■ **WHAT YOU NEED TO DO**
Extract all lines in the data that contain the word "documentclass".

Pictures paired with source code
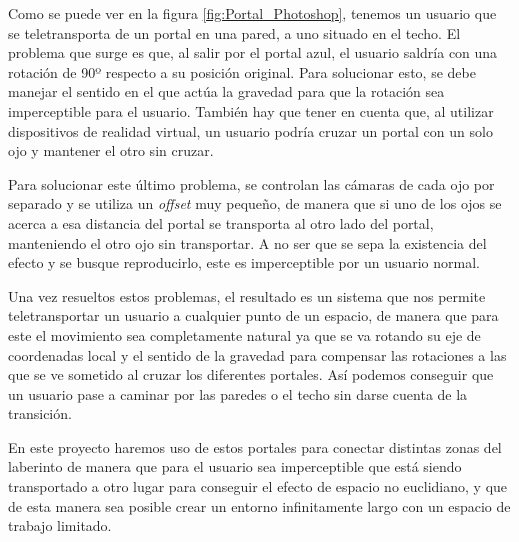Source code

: \documentclass[../main.tex]{subfiles}
\begin{document}
Como se puede ver en la figura \ref{fig:Portal_Photoshop}, tenemos un usuario que se teletransporta de un portal en una pared, a uno situado en el techo. El problema que surge es que, al salir por el portal azul, el usuario saldría con una rotación de 90º respecto a su posición original. Para solucionar esto, se debe manejar el sentido en el que actúa la gravedad para que la rotación sea imperceptible para el usuario. También hay que tener en cuenta que, al utilizar dispositivos de realidad virtual, un usuario podría cruzar un portal con un solo ojo y mantener el otro sin cruzar.

Para solucionar este último problema, se controlan las cámaras de cada ojo por separado y se utiliza un \textit{offset} muy pequeño, de manera que si uno de los ojos se acerca a esa distancia del portal se transporta al otro lado del portal, manteniendo el otro ojo sin transportar. A no ser que se sepa la existencia del efecto y se busque reproducirlo, este es imperceptible por un usuario normal.

Una vez resueltos estos problemas, el resultado es un sistema que nos permite teletransportar un usuario a cualquier punto de un espacio, de manera que para este el movimiento sea completamente natural ya que se va rotando su eje de coordenadas local y el sentido de la gravedad para compensar las rotaciones a las que se ve sometido al cruzar los diferentes portales. Así podemos conseguir que un usuario pase a caminar por las paredes o el techo sin darse cuenta de la transición.

En este proyecto haremos uso de estos portales para conectar distintas zonas del laberinto de manera que para el usuario sea imperceptible que está siendo transportado a otro lugar para conseguir el efecto de espacio no euclidiano, y que de esta manera sea posible crear un entorno infinitamente largo con un espacio de trabajo limitado.
\end{document}
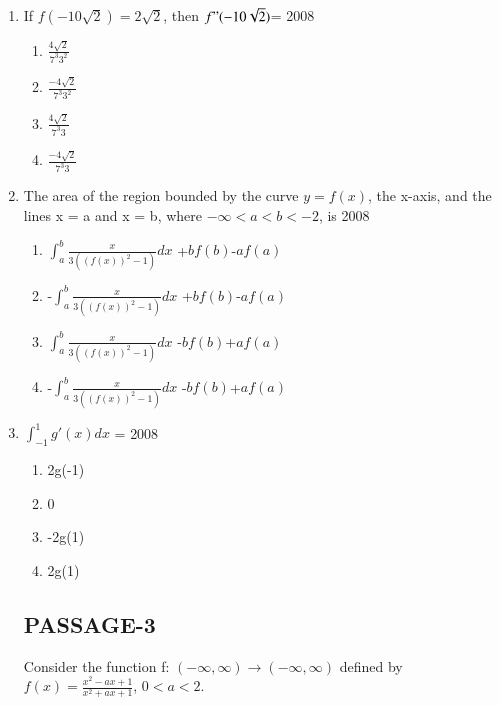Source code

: \documentclass[journal,12pt,twocolumn]{IEEEtran}
\theoremstyle{remark}
\begin{document}
\begin{enumerate}
\item If $f(-10\sqrt{2})=2\sqrt{2}$, then $f"(-10\sqrt{2})$=
\hfill{2008}
\begin{enumerate}
    \item $\frac{4\sqrt{2}}{7^3 3^2}$
    \item $\frac{-4\sqrt{2}}{7^3 3^2}$ 
     \item $\frac{4\sqrt{2}}{7^3 3}$  
     \item $\frac{-4\sqrt{2}}{7^3 3}$ 
\end{enumerate}
\item The area of the region bounded by the curve $y=f(x)$, the x-axis, and the lines x = a and x = b, where $-\infty <a<b<-2$, is
\hfill{2008}
\begin{enumerate}
    \item $\int_a^b\frac{x}{3((f(x))^2-1)}dx$ +$bf(b)$-$af(a)$ 
    \item -$\int_a^b\frac{x}{3((f(x))^2-1)}dx$ +$bf(b)$-$af(a)$
    \item $\int_a^b\frac{x}{3((f(x))^2-1)}dx$ -$bf(b)$+$af(a)$ 
    \item -$\int_a^b\frac{x}{3((f(x))^2-1)}dx$ -$bf(b)$+$af(a)$ 
\end{enumerate}
\item $\int_ {-1}^{1} g'(x)dx$ =
\hfill{2008}
\begin{enumerate}
    \item 2g(-1)
    \item 0
    \item -2g(1)
    \item 2g(1)
\end{enumerate}
\subsection{PASSAGE-3}
Consider the function f: $(-\infty,\infty)\rightarrow(-\infty,\infty)$ defined by $f(x)=\frac{x^2 -ax+1}{x^2+ax+1}$, $ 0<a<2.$


\end{enumerate}
\end{document}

■ **ANSWER SECTION**
: \documentclass[../main.tex]{subfiles}
: \documentclass[journal,12pt,twocolumn]{IEEEtran}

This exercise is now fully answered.